→ **Exercise brief**
In full and exactly, please return the records, but keep out the pictures.
╭─ Available records
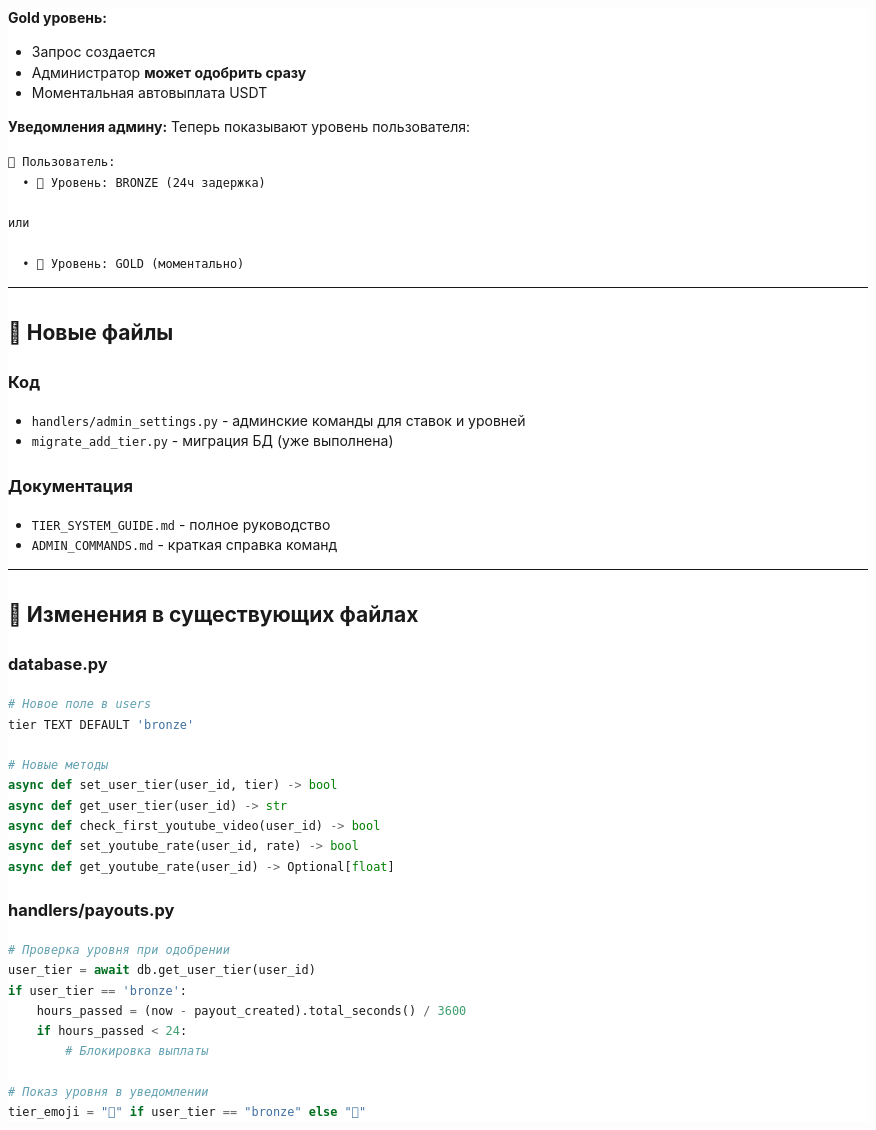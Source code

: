 **Gold уровень:**
- Запрос создается
- Администратор **может одобрить сразу**
- Моментальная автовыплата USDT

**Уведомления админу:**
Теперь показывают уровень пользователя:
```
👤 Пользователь:
  • 🥉 Уровень: BRONZE (24ч задержка)
  
или

  • 🥇 Уровень: GOLD (моментально)
```

---

## 📂 Новые файлы

### Код
- `handlers/admin_settings.py` - админские команды для ставок и уровней
- `migrate_add_tier.py` - миграция БД (уже выполнена)

### Документация
- `TIER_SYSTEM_GUIDE.md` - полное руководство
- `ADMIN_COMMANDS.md` - краткая справка команд

---

## 🔧 Изменения в существующих файлах

### database.py
```python
# Новое поле в users
tier TEXT DEFAULT 'bronze'

# Новые методы
async def set_user_tier(user_id, tier) -> bool
async def get_user_tier(user_id) -> str
async def check_first_youtube_video(user_id) -> bool
async def set_youtube_rate(user_id, rate) -> bool
async def get_youtube_rate(user_id) -> Optional[float]
```

### handlers/payouts.py
```python
# Проверка уровня при одобрении
user_tier = await db.get_user_tier(user_id)
if user_tier == 'bronze':
    hours_passed = (now - payout_created).total_seconds() / 3600
    if hours_passed < 24:
        # Блокировка выплаты

# Показ уровня в уведомлении
tier_emoji = "🥉" if user_tier == "bronze" else "🥇"
```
╰─
→ **Final answer**
Source code

: **Gold уровень:**
- Запрос создается
- Администратор **может одобрить сразу**
- Моментальная автовыплата USDT

**Уведомления админу:**
Теперь показывают уровень пользователя:
```
👤 Пользователь:
  • 🥉 Уровень: BRONZE (24ч задержка)
  
или

  • 🥇 Уровень: GOLD (моментально)
```

---

## 📂 Новые файлы

### Код
- `handlers/admin_settings.py` - админские команды для ставок и уровней
- `migrate_add_tier.py` - миграция БД (уже выполнена)

### Документация
- `TIER_SYSTEM_GUIDE.md` - полное руководство
- `ADMIN_COMMANDS.md` - краткая справка команд

---

## 🔧 Изменения в существующих файлах

### database.py
```python
# Новое поле в users
tier TEXT DEFAULT 'bronze'

# Новые методы
async def set_user_tier(user_id, tier) -> bool
async def get_user_tier(user_id) -> str
async def check_first_youtube_video(user_id) -> bool
async def set_youtube_rate(user_id, rate) -> bool
async def get_youtube_rate(user_id) -> Optional[float]
```

### handlers/payouts.py
```python
# Проверка уровня при одобрении
user_tier = await db.get_user_tier(user_id)
if user_tier == 'bronze':
    hours_passed = (now - payout_created).total_seconds() / 3600
    if hours_passed < 24:
        # Блокировка выплаты

# Показ уровня в уведомлении
tier_emoji = "🥉" if user_tier == "bronze" else "🥇"
```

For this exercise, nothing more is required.